Cleckley, J. Concurring Opinion, Case No.22593 State of West Virginia v. Linda Hardesty


No. 22593 - State of West Virginia v. Linda Hardesty

Cleckley, Justice, concurring:

        I agree with the majority's opinion in all aspects. I concur only to express my view as to one of the evidentiary issues raised by the defendant.

        To be admissible as substantive evidence, a transcript of a tape recording must satisfy both the best evidence rule and the hearsay rule. Unquestionably, the transcript in this case does not satisfy the requirements of the best evidence rule. Specifically, it does not qualify as a "duplicate" under Rule 1001(4) of the West Virginia Rules of Evidence because the transcript was prepared manually rather than mechanically.See footnote 1 1 See Wright v. Farmers Co-Op of Arkansas and Oklahoma, 681 F.2d 549, 553 n.3 (8th Cir. 1982). However, this determination is not dispositive of the issue raised on appeal. The best evidence rule is applied only to substantive evidence. Transcripts, as used in this case, are not introduced as substantive evidence but rather as demonstrative evidence--"as an accompaniment to the recording itself to aid the jury's

understanding." Christopher B. Mueller & Laird C. Kirkpatrick, Evidence § 10.7 at 1218 (1994). See also Charles E. Carr, Voices, Texts, and Technology: Evidence Law Confronts Tapes and Their Transcriptions, 35 St. Louis U.L.J. 289 (1991). I believe the trial court properly allowed the admission of the transcript as demonstrative evidence.

        The only remaining question is whether the trial court should have permitted the transcript to be used by the jury during deliberations. Again, the defendant has a difficult bridge to cross because no specific objection was made to this issue. In other words, the focus of the defendant's protest at trial was that the transcript could not be used at all because the transcript could not qualify under the best evidence rule. Once the trial court overruled this objection and permitted the use of the transcript as demonstrative evidence only, an additional protest was required under Rule 103(a)(1) of the West Virginia Rules of Evidence to preserve as an appellate issue the jury's access to the transcript during deliberations.See footnote 2 Had the trial court been confronted with this specific objection, it very well may have sustained the objection and denied the jury access to the transcript during deliberations. Of course, as a general rule, whether demonstrative evidence can go with the jury during deliberations is a discretionary call for the trial court.
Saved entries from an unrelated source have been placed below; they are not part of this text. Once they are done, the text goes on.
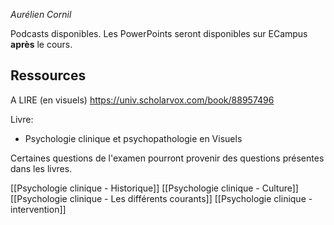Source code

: *Aurélien Cornil*

Podcasts disponibles. Les PowerPoints seront disponibles sur ECampus **après** le cours.

## Ressources

A LIRE (en visuels) https://univ.scholarvox.com/book/88957496

Livre: 
- Psychologie clinique et psychopathologie en Visuels

Certaines questions de l'examen pourront provenir des questions présentes dans les livres.

[[Psychologie clinique - Historique]]
[[Psychologie clinique - Culture]]
[[Psychologie clinique - Les différents courants]]
[[Psychologie clinique - intervention]]

 


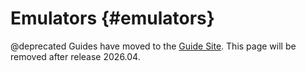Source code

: Emulators                                                 {#emulators}
=========

@deprecated Guides have moved to the [Guide Site](https://guide.riot-os.org/misc/emulators/).
This page will be removed after release 2026.04.
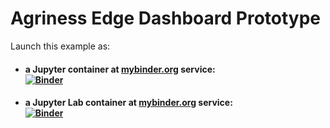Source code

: # Agriness Edge Dashboard Prototype

Launch this example as:

- #### a Jupyter container at [mybinder.org](https://mybinder.org/) service: <br/> [![Binder](https://mybinder.org/badge.svg)](https://mybinder.org/v2/gh/AgrinessEdgeIoT/dashboard-prototype/master?filepath=Dashboard.ipynb)


- #### a Jupyter Lab container at [mybinder.org](https://mybinder.org) service: <br/> [![Binder](https://mybinder.org/badge.svg)](https://mybinder.org/v2/gh/AgrinessEdgeIoT/dashboard-prototype/master?urlpath=lab/tree/Dashboard.ipynb)
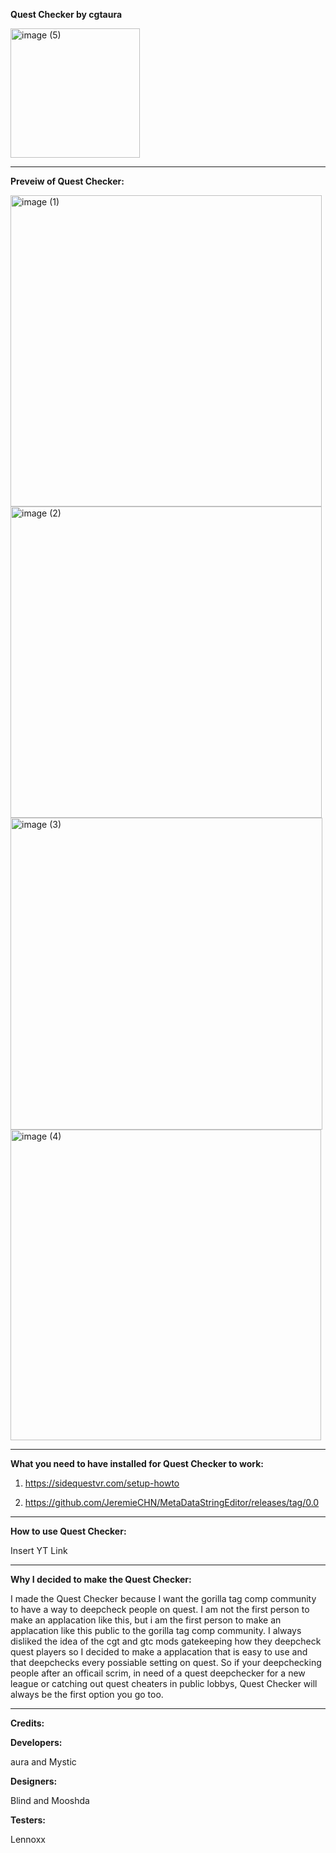 **Quest Checker by cgtaura**

<img width="207" alt="image (5)" src="https://github.com/user-attachments/assets/90c9b31d-018d-4430-9cfa-a0ac6dcf86d9">

_____________________________________________________________________________________

**Preveiw of Quest Checker:**

<img width="498" alt="image (1)" src="https://github.com/user-attachments/assets/2987330c-4b11-46b6-8c0e-8e6acb2b0525">

<img width="498" alt="image (2)" src="https://github.com/user-attachments/assets/f5fc7a69-e996-4931-842c-727736ef657c">

<img width="499" alt="image (3)" src="https://github.com/user-attachments/assets/6229a634-6870-4b9d-8320-79e648174214">

<img width="497" alt="image (4)" src="https://github.com/user-attachments/assets/de52c00d-c14e-4db0-be1e-018a5351ef4c">

_______________________________________________________________________________________

**What you need to have installed for Quest Checker to work:**

1. https://sidequestvr.com/setup-howto

2. https://github.com/JeremieCHN/MetaDataStringEditor/releases/tag/0.0

_______________________________________________________________________________________

**How to use Quest Checker:**

Insert YT Link

_______________________________________________________________________________________

**Why I decided to make the Quest Checker:**

I made the Quest Checker because I want the gorilla tag comp community to have a way to deepcheck people on quest. I am not the first person to make an applacation like this, but i am the first person to make an applacation like this public to the gorilla tag comp community. I always disliked the idea of the cgt and gtc mods gatekeeping how they deepcheck quest players so I decided to make a applacation that is easy to use and that deepchecks every possiable setting on quest. So if your deepchecking people after an officail scrim, in need of a quest deepchecker for a new league or catching out quest cheaters in public lobbys, Quest Checker will always be the first option you go too.

_______________________________________________________________________________________

**Credits:**

**Developers:**

aura and Mystic

**Designers:**

Blind and Mooshda

**Testers:**

Lennoxx
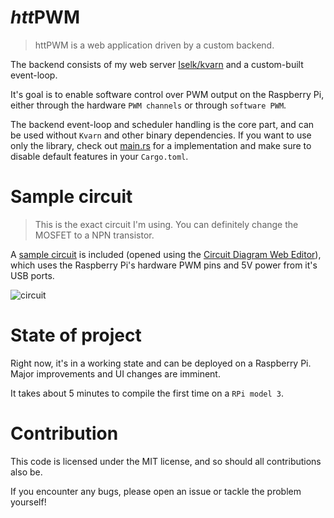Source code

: # *htt***PWM**

> httPWM is a web application driven by a custom backend.

The backend consists of my web server [Iselk/kvarn](https://github.com/Icelk/kvarn)
and a custom-built event-loop.

It's goal is to enable software control over PWM output on the Raspberry Pi,
either through the hardware `PWM channels` or through `software PWM`.

The backend event-loop and scheduler handling is the core part, and can be used without `Kvarn` and other binary dependencies.
If you want to use only the library, check out [main.rs](src/bin/main.rs) for a implementation and make sure to disable default features in your `Cargo.toml`.


# Sample circuit

> This is the exact circuit I'm using. You can definitely change the MOSFET to a NPN transistor.

A [sample circuit](resources/circuit.cddx) is included (opened using the [Circuit Diagram Web Editor](https://www.circuit-diagram.org/editor/)),
which uses the Raspberry Pi's hardware PWM pins and 5V power from it's USB ports.

![circuit](resources/circuit.svg)

# State of project

Right now, it's in a working state and can be deployed on a Raspberry Pi. Major improvements and UI changes are imminent.

It takes about 5 minutes to compile the first time on a `RPi model 3`.

# Contribution

This code is licensed under the MIT license, and so should all contributions also be.

If you encounter any bugs, please open an issue or tackle the problem yourself!
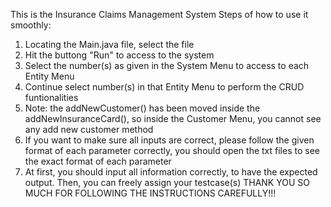 This is the Insurance Claims Management System
Steps of how to use it smoothly:
1. Locating the Main.java file, select the file
2. Hit the buttong "Run" to access to the system
3. Select the number(s) as given in the System Menu to access to each Entity Menu
4. Continue select number(s) in that Entity Menu to perform the CRUD funtionalities
5. Note: the addNewCustomer() has been moved inside the addNewInsuranceCard(), so inside the Customer Menu, you cannot see any add new customer method
6. If you want to make sure all inputs are correct, please follow the given format of each parameter correctly, you should open the txt files to see the exact format of each parameter
7. At first, you should input all information correctly, to have the expected output. Then, you can freely assign your testcase(s)
THANK YOU SO MUCH FOR FOLLOWING THE INSTRUCTIONS CAREFULLY!!!
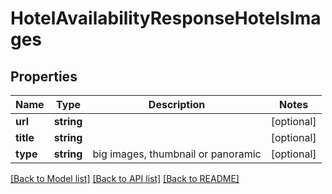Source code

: # HotelAvailabilityResponseHotelsImages

## Properties
Name | Type | Description | Notes
------------ | ------------- | ------------- | -------------
**url** | **string** |  | [optional] 
**title** | **string** |  | [optional] 
**type** | **string** | big images, thumbnail or panoramic | [optional] 

[[Back to Model list]](../../README.md#documentation-for-models) [[Back to API list]](../../README.md#documentation-for-api-endpoints) [[Back to README]](../../README.md)


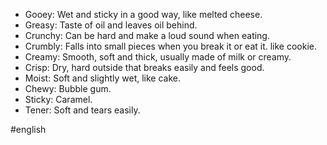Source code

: * Gooey: Wet and sticky in a good way, like melted cheese.
* Greasy: Taste of oil and leaves oil behind.
* Crunchy: Can be hard and make a loud sound when eating.
* Crumbly: Falls into small pieces when you break it or eat it. like cookie.
* Creamy: Smooth, soft and thick, usually made of milk or creamy.
* Crisp: Dry, hard outside that breaks easily and feels good.
* Moist: Soft and slightly wet, like cake.
* Chewy: Bubble gum.
* Sticky: Caramel.
* Tener: Soft and tears easily.

#english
On the other hand, written demonstrative evidence, such as the transcript in this case, should not be permitted to go to the jury room in order to avoid giving it undue emphasis in relation to the tape recording itself and other testimonial evidence. See State v. Corbin, 117 W. Va. 241, 186 S.E. 179 (1936). See also U.S. v. Jonnet, 762 F.2d 16, 20 (3rd Cir. 1985); U.S. v. Abbas, 504 F.2d 123, 124-25 (9th Cir. 1974), cert. denied, 421 U.S. 988, 95 S. Ct. 1990, 44 L.Ed.2d 477 (1975).


Footnote: 1 1 Rule 1001(4) states:

                "Duplicate.--A 'duplicate' is a counterpart produced by the same impression as the original, or from the same matrix, or by means of photography, including enlargements and miniatures, or by mechanical or electronic recording, or by chemical reproduction, or by other equivalent techniques, which accurately reproduces the original."


Footnote: 2 In order to preserve this issue on appeal, the defendant must have objected specifically to the trial court's decision permitting written demonstrative evidence to be used by the jury during deliberations. As we suggested in Tennant v. Marion Health Care Foundation, Inc., ___ W. Va. ___, ___, ___ S.E.2d ___, ___ (No. 22642 6/15/95) (Slip op. at 32-33), entering an objection to a trial court's ruling or action is not primarily a matter of building a record for appeal or a tactical maneuver by counsel. Its principal purpose is for counsel to bring to the attention of the trial court evidence that counsel considers inadmissible or prejudicial so that, if there is an error involved, the trial court has a chance to correct it on the spot.

        Absent an objection, we can reverse the challenged action only for plain error. Plain error is obvious and substantial error which seriously affects the fairness, integrity, or public reputation of judicial proceedings. See State v. Miller, ___ W. Va. ___, ___ S.E.2d ___ (No. 22571 5/18/95). A review of all the evidence, including the contents of the transcripts, does not show that the trial court committed plain error.